The whole experience made me realised how undervalued nurses are. It is no secret that many value doctors more than the nurses. Whenever we hear the experience of someone with relatives having to stay in the ward, the usual story would be of how nice and clever the doctors are for being able to find a cure or to have successfully done so-and-so surgeries, rarely do we hear praises for the nurses who have looked after them all day long during their stay in the ward. Many will complain about how slow the nurses were at doing their jobs, rarely attending to the patients' needs when they called or something of that sort. Many seems to think that if a nurse fails to attend to his or her relative's needs, the nurse is slacking around somewhere, forgetting the fact that the nurse has many other patients to attend to! I guess I was the same when my father was admitted to the hospital. Read here for my experience. What people need to realise is that nurses are not like most civil servants who would slack for a good hour going on Twitter, Facebook or YouTube compromising all sorts of customer services. If a nurse can't attend to a certain patient, there's a great chance she is attending to another patient who needs greater attention and if a nurse were to commit a mistake (it's not acceptable, but it happens), don't be so quick to judge because they spend the entire time moving around the ward doing things that have great bearing as to whether someone would live or die. Most people do some very ridiculous mistakes even when all they ever do is sit at their desks, in their air-conditioned offices, staring at the computer screen!

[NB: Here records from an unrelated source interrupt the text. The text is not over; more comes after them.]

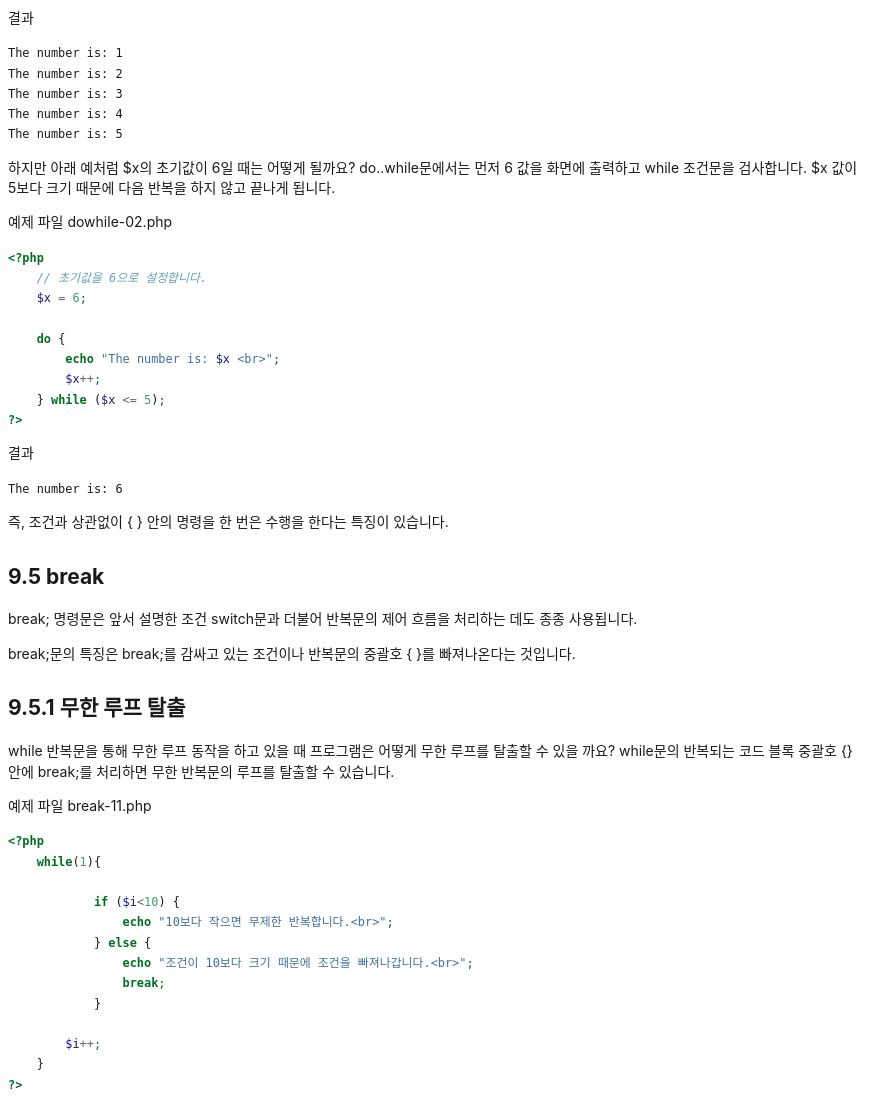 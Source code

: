 결과
```
The number is: 1
The number is: 2
The number is: 3
The number is: 4
The number is: 5
```

하지만 아래 예처럼 $x의 초기값이 6일 때는 어떻게 될까요? do..while문에서는 먼저 6 값을 화면에 출력하고 while 조건문을 검사합니다. $x 값이 5보다 크기 때문에 다음 반복을 하지 않고 끝나게 됩니다.  

예제 파일 dowhile-02.php
```php
<?php
	// 초기값을 6으로 설정합니다.
	$x = 6;

	do {
   		echo "The number is: $x <br>";
    	$x++;
	} while ($x <= 5);
?> 
```

결과
```
The number is: 6
```

즉, 조건과 상관없이 { } 안의 명령을 한 번은 수행을 한다는 특징이 있습니다.  

## 9.5 break
break; 명령문은 앞서 설명한 조건 switch문과 더불어 반복문의 제어 흐름을 처리하는 데도 종종 사용됩니다.  

break;문의 특징은 break;를 감싸고 있는 조건이나 반복문의 중괄호 { }를 빠져나온다는 것입니다.  

## 9.5.1 무한 루프 탈출
while 반복문을 통해 무한 루프 동작을 하고 있을 때 프로그램은 어떻게 무한 루프를 탈출할 수 있을 까요? while문의 반복되는 코드 블록 중괄호 {} 안에 break;를 처리하면 무한 반복문의 루프를 탈출할 수 있습니다.  

예제 파일 break-11.php
```php
<?php
	while(1){
    	
    		if ($i<10) {
      			echo "10보다 작으면 무제한 반복합니다.<br>";
    		} else {
      			echo "조건이 10보다 크기 때문에 조건을 빠져나갑니다.<br>";
      			break;
    		}
  		
  		$i++;
	}
?> 
```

It really is not the easiest job - caring for random strangers, dealing with the most intimate and private issues in a person's life. It's probably the hardest ever seeing as how huge the responsibility is. Nurses truly are the unsung heroes and I believe we all should start respecting them more than we give credits. So yeah, we might wanna remember them by sending them cards on May 12 which is the World's Nurses Day although it really shouldn't be limited at that day only.